-- Opening Marker --
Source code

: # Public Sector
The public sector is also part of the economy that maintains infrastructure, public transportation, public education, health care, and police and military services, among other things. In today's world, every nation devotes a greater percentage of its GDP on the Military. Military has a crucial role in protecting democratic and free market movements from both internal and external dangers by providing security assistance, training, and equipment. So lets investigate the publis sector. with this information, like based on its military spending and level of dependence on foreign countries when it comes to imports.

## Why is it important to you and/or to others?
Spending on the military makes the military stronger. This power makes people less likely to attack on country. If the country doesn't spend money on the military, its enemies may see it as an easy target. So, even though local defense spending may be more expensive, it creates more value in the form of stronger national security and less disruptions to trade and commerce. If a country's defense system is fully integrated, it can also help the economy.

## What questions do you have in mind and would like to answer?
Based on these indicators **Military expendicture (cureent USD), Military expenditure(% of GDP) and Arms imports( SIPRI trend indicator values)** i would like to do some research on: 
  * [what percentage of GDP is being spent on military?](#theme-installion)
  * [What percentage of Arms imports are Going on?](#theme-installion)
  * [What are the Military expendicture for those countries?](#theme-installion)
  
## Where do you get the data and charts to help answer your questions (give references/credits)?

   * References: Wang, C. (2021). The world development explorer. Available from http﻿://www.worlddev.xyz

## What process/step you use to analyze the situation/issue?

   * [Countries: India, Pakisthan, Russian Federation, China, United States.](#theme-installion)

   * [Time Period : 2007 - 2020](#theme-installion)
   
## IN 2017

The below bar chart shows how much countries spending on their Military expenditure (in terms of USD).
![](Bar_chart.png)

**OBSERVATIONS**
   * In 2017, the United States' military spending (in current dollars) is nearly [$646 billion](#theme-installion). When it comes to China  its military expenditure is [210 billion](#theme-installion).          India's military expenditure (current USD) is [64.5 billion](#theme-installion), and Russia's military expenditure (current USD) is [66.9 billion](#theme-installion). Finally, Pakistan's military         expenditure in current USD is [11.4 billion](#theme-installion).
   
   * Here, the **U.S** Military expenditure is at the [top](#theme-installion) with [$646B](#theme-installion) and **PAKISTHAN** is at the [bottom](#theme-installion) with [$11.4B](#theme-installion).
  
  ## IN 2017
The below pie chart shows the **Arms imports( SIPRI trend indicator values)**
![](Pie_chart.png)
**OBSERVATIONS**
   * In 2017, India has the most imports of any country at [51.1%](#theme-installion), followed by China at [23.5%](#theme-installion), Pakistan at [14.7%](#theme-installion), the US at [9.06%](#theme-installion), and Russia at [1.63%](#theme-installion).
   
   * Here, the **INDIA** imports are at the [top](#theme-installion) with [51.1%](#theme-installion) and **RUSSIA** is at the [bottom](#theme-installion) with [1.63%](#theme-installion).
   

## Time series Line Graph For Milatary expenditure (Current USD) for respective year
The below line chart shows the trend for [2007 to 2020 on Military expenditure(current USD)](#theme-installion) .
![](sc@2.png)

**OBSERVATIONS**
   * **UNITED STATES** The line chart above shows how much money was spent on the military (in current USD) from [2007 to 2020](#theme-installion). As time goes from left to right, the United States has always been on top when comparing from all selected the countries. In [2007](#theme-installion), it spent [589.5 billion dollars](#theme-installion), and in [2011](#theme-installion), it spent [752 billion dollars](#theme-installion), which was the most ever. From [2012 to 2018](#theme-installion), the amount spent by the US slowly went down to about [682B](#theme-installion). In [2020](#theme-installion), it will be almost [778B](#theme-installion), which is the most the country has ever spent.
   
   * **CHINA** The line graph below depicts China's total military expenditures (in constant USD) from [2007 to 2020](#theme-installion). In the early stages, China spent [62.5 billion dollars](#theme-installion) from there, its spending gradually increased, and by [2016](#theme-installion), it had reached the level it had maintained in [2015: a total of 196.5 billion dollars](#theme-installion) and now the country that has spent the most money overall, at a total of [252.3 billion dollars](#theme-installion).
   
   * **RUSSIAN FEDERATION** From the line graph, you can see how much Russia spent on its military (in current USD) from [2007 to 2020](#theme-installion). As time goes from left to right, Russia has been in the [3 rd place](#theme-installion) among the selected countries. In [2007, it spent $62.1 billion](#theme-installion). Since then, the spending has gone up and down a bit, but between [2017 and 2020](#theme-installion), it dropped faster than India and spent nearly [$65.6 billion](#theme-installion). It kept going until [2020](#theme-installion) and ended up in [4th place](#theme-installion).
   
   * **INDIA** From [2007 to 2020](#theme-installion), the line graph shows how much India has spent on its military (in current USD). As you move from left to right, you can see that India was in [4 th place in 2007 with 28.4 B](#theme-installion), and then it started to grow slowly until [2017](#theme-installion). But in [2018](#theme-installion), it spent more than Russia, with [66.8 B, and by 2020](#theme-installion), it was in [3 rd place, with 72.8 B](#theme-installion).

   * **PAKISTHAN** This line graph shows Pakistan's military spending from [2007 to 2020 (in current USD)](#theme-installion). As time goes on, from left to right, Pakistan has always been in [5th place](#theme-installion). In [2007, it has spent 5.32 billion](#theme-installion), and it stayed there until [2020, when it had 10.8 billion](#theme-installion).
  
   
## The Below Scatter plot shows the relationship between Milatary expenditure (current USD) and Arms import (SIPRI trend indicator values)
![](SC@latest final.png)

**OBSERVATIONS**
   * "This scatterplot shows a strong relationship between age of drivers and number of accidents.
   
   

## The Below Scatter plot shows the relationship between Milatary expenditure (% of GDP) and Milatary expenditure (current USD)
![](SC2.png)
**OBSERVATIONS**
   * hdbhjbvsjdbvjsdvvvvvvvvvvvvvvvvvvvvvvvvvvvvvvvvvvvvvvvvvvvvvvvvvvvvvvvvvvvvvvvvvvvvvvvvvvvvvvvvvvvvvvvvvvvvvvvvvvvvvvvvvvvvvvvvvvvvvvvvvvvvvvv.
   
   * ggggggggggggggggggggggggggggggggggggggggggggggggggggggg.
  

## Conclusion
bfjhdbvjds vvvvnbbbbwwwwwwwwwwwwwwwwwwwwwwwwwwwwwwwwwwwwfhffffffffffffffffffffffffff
-- Closing Marker --
_Problem_: What lines of the listing above hold "trend"? Copy all of them.

_Task output_:
Based on these indicators **Military expendicture (cureent USD), Military expenditure(% of GDP) and Arms imports( SIPRI trend indicator values)** i would like to do some research on: 
The below pie chart shows the **Arms imports( SIPRI trend indicator values)**
The below line chart shows the trend for [2007 to 2020 on Military expenditure(current USD)](#theme-installion) .
## The Below Scatter plot shows the relationship between Milatary expenditure (current USD) and Arms import (SIPRI trend indicator values)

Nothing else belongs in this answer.